At a picnic all are smiling and laughing. In the street car at six o'clock the long procession of workers is a stream of solemn faces. Contagion, example, surrounding, yes, that's it—contagion and example.

At six o'clock in the cars all is gloom, blueness and sorrow faces. At eight o'clock many of these faces will be changed; there will be joy, smiles, rosiness, singing and dancing. Yet the actual conditions of finance, health, hope or prospects haven't changed since these people were in the car at six o'clock.

Why then such a change in two hours?

It is this: at seven o'clock these workers sat down to supper, they were out of that gloom-reflected street car atmosphere. Now they are talking, they are rounding-up the day's activities; they are HOME with mother, sister, brother and the kiddies. The home ones greet them with smiles, the appetizing supper pleases the palate, good cheer permeates, and all is smiles and joy.

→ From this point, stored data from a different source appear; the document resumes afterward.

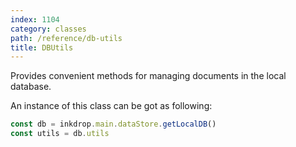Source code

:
 ```yaml
---
index: 1104
category: classes
path: /reference/db-utils
title: DBUtils
---
```


Provides convenient methods for managing documents in the local database.

An instance of this class can be got as following:

```js
const db = inkdrop.main.dataStore.getLocalDB()
const utils = db.utils
```

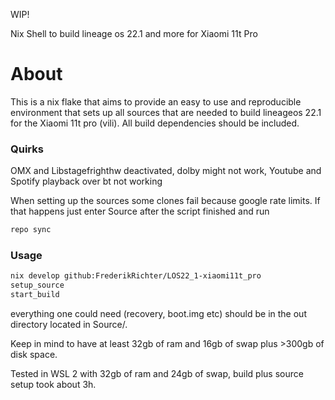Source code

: WIP!

Nix Shell to build lineage os 22.1 and more for Xiaomi 11t Pro

# About

This is a nix flake that aims to provide an easy to use and reproducible environment that sets up all sources that are needed to build lineageos 22.1 for the Xiaomi 11t pro (vili). All build dependencies should be included.

### Quirks
OMX and Libstagefrighthw deactivated, dolby might not work, Youtube and Spotify playback over bt not working

When setting up the sources some clones fail because google rate limits. If that happens just enter Source after the script finished and run
```bash
repo sync
```
### Usage
```bash
nix develop github:FrederikRichter/LOS22_1-xiaomi11t_pro
setup_source
start_build
```
everything one could need (recovery, boot.img etc) should be in the out directory located in Source/.

Keep in mind to have at least 32gb of ram and 16gb of swap plus >300gb of disk space.

Tested in WSL 2 with 32gb of ram and 24gb of swap, build plus source setup took about 3h.
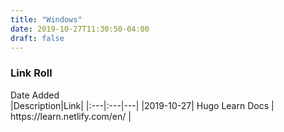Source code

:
 ```yaml
---
title: "Windows"
date: 2019-10-27T11:30:50-04:00
draft: false
---
```


### Link Roll


<div style="width:110px">Date Added</div>|Description|Link|
|:---|:---|---|
|2019-10-27| Hugo Learn Docs | https://learn.netlify.com/en/ |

Gloom spreads gloom. Joy spreads joy. Gloom is black; joy is white. One darkens, the other brightens.

Well, then, where's the moral? What's the benefit from this little study of the street car passengers?

The lesson is plain: it is that you and I are ferments of joy or acids of gloom. We are influences to help or to hurt. To hurt others by our example hurts us. To help others by our example helps us. We become happier than ever.

In the street car life was not worth living if you judged by the pained faces. In two hours by changed thought the example of life was worth while.

What changes the mental attitude makes.

"When a man has spent His very last cent— The world looks blue, you bet; But give him a dollar And loud he will holler There's life in the old world yet."

Next time we get on the street car let's plant some smiles. Let's give that lady a seat and smile when we do it.

We can spread cheer by merely wearing a cheery face. Costs little, pays big. Let's do it.


Hovers Near Us If We Do Not Chase It

Some of our richest blessings are gained by not striving for them directly. This is so true that we accept the blessings without thinking about how we came to get them.

Particularly true is this in the matter of happiness. Everyone wants to be happy, but few know how to secure this blessing.

Most people have the idea that the possession of material things is necessary to happiness and that idea is what keeps architects, automobile makers, jewelers, tailors, hotels, railroads, steamships and golf courses busy.

Do your duty well, have a worth-while ambition, be a dreamer, have an ideal. Keep your duty in mind, be occupied sincerely with your work, keep on the road to your ideal and happiness will cross your path all the while.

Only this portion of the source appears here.